● **EXERCISE DATA**:
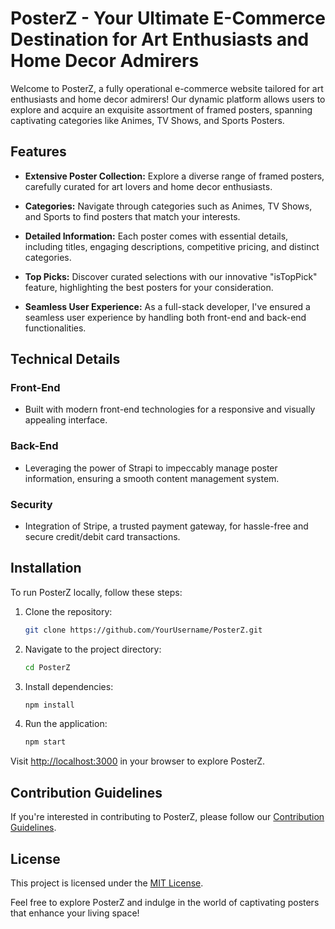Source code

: # PosterZ - Your Ultimate E-Commerce Destination for Art Enthusiasts and Home Decor Admirers

Welcome to PosterZ, a fully operational e-commerce website tailored for art enthusiasts and home decor admirers! Our dynamic platform allows users to explore and acquire an exquisite assortment of framed posters, spanning captivating categories like Animes, TV Shows, and Sports Posters. 

## Features

- **Extensive Poster Collection:** Explore a diverse range of framed posters, carefully curated for art lovers and home decor enthusiasts.

- **Categories:** Navigate through categories such as Animes, TV Shows, and Sports to find posters that match your interests.

- **Detailed Information:** Each poster comes with essential details, including titles, engaging descriptions, competitive pricing, and distinct categories.

- **Top Picks:** Discover curated selections with our innovative "isTopPick" feature, highlighting the best posters for your consideration.

- **Seamless User Experience:** As a full-stack developer, I've ensured a seamless user experience by handling both front-end and back-end functionalities.

## Technical Details

### Front-End
- Built with modern front-end technologies for a responsive and visually appealing interface.

### Back-End
- Leveraging the power of Strapi to impeccably manage poster information, ensuring a smooth content management system.

### Security
- Integration of Stripe, a trusted payment gateway, for hassle-free and secure credit/debit card transactions.

## Installation

To run PosterZ locally, follow these steps:

1. Clone the repository:
   ```bash
   git clone https://github.com/YourUsername/PosterZ.git
   ```

2. Navigate to the project directory:
   ```bash
   cd PosterZ
   ```

3. Install dependencies:
   ```bash
   npm install
   ```

4. Run the application:
   ```bash
   npm start
   ```

Visit [http://localhost:3000](http://localhost:3000) in your browser to explore PosterZ.

## Contribution Guidelines

If you're interested in contributing to PosterZ, please follow our [Contribution Guidelines](CONTRIBUTING.md).

## License

This project is licensed under the [MIT License](LICENSE).

Feel free to explore PosterZ and indulge in the world of captivating posters that enhance your living space!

● **WORK TO COMPLETE**:
Leaving every picture out, write out exactly the lines from the beginning of the listing above to the line with "## Technical Details", inclusive.

● **YOUR SOLUTION**:
Source code

: # PosterZ - Your Ultimate E-Commerce Destination for Art Enthusiasts and Home Decor Admirers

Welcome to PosterZ, a fully operational e-commerce website tailored for art enthusiasts and home decor admirers! Our dynamic platform allows users to explore and acquire an exquisite assortment of framed posters, spanning captivating categories like Animes, TV Shows, and Sports Posters. 

## Features

- **Extensive Poster Collection:** Explore a diverse range of framed posters, carefully curated for art lovers and home decor enthusiasts.

- **Categories:** Navigate through categories such as Animes, TV Shows, and Sports to find posters that match your interests.

- **Detailed Information:** Each poster comes with essential details, including titles, engaging descriptions, competitive pricing, and distinct categories.

- **Top Picks:** Discover curated selections with our innovative "isTopPick" feature, highlighting the best posters for your consideration.

- **Seamless User Experience:** As a full-stack developer, I've ensured a seamless user experience by handling both front-end and back-end functionalities.

## Technical Details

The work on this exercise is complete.